In the data below, how many lines contain the string "EthanRWagner"? Give only the figure.

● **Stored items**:
***
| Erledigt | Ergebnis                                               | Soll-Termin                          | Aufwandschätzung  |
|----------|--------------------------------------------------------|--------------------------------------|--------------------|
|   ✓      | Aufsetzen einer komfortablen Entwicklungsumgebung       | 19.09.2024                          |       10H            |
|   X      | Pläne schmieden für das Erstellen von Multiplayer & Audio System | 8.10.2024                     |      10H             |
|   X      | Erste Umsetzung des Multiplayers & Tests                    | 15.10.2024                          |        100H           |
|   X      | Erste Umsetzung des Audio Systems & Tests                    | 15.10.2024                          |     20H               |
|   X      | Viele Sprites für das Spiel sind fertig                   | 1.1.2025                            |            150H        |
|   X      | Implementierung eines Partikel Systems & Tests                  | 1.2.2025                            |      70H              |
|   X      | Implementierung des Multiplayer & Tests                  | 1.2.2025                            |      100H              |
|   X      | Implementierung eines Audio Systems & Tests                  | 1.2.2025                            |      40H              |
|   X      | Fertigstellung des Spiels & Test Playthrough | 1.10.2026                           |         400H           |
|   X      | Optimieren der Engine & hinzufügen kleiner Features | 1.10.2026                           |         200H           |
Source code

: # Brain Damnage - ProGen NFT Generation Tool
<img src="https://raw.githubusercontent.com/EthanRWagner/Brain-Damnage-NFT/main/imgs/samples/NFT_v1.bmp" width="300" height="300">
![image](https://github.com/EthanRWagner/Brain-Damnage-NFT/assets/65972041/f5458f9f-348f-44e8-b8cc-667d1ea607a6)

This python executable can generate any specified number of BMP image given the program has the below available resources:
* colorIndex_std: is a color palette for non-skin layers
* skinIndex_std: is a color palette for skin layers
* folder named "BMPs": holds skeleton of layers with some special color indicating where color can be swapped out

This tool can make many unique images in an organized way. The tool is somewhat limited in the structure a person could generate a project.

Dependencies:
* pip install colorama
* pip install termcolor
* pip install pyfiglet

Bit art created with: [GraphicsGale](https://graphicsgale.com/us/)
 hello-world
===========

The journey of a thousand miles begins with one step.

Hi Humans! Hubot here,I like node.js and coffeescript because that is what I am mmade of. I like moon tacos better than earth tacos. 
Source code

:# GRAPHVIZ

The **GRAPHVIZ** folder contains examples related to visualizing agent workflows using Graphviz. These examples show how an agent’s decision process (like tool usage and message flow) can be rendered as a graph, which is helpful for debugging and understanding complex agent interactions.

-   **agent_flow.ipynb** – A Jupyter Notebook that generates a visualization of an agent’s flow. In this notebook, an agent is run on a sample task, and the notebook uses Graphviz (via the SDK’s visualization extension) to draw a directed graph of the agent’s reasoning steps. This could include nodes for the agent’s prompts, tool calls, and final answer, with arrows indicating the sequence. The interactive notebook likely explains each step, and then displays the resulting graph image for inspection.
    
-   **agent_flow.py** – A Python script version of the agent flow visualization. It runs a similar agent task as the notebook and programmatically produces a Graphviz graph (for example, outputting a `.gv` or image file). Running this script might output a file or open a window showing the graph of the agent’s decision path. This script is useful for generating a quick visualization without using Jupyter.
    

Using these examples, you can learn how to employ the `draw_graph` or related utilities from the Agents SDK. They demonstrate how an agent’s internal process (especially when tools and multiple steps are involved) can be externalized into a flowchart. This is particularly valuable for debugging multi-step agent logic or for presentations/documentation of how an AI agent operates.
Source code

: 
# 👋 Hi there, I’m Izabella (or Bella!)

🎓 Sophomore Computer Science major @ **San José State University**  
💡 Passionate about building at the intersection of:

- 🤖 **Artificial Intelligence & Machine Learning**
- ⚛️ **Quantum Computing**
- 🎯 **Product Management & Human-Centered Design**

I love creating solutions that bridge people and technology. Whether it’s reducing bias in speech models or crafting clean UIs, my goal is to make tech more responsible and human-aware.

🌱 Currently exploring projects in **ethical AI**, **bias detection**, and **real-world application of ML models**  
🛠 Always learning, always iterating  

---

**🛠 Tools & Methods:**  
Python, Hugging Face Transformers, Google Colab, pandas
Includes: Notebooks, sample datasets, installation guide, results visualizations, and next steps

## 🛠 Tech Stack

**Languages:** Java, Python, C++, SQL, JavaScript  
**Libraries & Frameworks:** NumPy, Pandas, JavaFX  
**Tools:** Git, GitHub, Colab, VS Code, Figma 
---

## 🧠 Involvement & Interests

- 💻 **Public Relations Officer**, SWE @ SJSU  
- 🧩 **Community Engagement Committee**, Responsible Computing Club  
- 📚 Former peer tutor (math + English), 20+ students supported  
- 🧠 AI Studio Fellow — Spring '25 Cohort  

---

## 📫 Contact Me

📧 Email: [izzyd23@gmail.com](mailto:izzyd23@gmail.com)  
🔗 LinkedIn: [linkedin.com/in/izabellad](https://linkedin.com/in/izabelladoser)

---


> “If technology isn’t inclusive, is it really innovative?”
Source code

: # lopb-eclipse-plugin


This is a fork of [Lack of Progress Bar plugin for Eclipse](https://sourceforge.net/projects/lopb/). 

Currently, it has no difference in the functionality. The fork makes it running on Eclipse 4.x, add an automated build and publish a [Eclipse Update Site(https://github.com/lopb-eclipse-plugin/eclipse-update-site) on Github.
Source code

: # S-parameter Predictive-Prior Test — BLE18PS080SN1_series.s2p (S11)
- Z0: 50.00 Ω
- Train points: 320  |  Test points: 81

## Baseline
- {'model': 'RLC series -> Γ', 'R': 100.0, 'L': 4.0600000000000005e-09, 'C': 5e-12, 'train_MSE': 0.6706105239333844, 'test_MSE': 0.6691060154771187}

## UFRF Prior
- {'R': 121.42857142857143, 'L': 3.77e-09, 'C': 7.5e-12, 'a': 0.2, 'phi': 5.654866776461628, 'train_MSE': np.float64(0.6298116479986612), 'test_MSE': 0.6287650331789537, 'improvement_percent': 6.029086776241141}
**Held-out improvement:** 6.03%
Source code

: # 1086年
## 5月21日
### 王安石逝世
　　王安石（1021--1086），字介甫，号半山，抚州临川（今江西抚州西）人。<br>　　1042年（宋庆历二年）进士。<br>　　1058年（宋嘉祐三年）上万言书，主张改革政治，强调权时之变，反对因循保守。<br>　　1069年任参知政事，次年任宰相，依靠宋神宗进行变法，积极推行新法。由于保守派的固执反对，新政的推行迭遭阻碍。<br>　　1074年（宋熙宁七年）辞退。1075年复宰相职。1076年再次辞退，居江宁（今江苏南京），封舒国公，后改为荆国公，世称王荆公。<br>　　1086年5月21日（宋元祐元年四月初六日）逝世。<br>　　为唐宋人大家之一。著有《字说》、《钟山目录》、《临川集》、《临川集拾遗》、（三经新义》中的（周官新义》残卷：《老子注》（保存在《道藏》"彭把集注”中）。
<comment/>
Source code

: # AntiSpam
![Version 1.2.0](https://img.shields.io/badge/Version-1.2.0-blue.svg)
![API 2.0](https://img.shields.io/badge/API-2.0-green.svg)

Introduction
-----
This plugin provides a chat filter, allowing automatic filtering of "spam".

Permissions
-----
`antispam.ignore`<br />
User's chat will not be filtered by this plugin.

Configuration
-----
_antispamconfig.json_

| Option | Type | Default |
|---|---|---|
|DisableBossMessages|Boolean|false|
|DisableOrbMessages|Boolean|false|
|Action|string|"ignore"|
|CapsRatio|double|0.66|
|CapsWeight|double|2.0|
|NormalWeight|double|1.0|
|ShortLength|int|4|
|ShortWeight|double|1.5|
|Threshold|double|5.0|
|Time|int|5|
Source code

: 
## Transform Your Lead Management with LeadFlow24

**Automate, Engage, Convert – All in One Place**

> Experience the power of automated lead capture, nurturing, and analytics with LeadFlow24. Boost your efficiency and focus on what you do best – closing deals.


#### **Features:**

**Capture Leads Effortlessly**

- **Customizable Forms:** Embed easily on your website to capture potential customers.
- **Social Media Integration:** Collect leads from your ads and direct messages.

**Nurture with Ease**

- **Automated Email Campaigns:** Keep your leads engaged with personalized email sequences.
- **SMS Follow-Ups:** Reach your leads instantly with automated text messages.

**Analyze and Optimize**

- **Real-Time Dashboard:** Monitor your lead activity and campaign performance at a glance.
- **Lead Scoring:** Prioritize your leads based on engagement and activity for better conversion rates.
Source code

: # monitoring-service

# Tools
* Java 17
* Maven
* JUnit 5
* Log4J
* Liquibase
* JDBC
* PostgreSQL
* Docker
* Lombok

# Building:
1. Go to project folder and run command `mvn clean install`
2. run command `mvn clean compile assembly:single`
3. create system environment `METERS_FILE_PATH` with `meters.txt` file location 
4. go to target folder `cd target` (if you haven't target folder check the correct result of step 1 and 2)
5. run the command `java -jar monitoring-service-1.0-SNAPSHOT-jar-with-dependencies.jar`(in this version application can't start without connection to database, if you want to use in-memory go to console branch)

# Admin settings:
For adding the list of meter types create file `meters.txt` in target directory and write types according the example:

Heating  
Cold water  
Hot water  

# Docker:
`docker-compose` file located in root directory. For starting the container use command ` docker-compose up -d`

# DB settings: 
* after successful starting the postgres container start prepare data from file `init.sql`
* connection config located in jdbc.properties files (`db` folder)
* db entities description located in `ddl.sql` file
***
● **Output of the task**: 2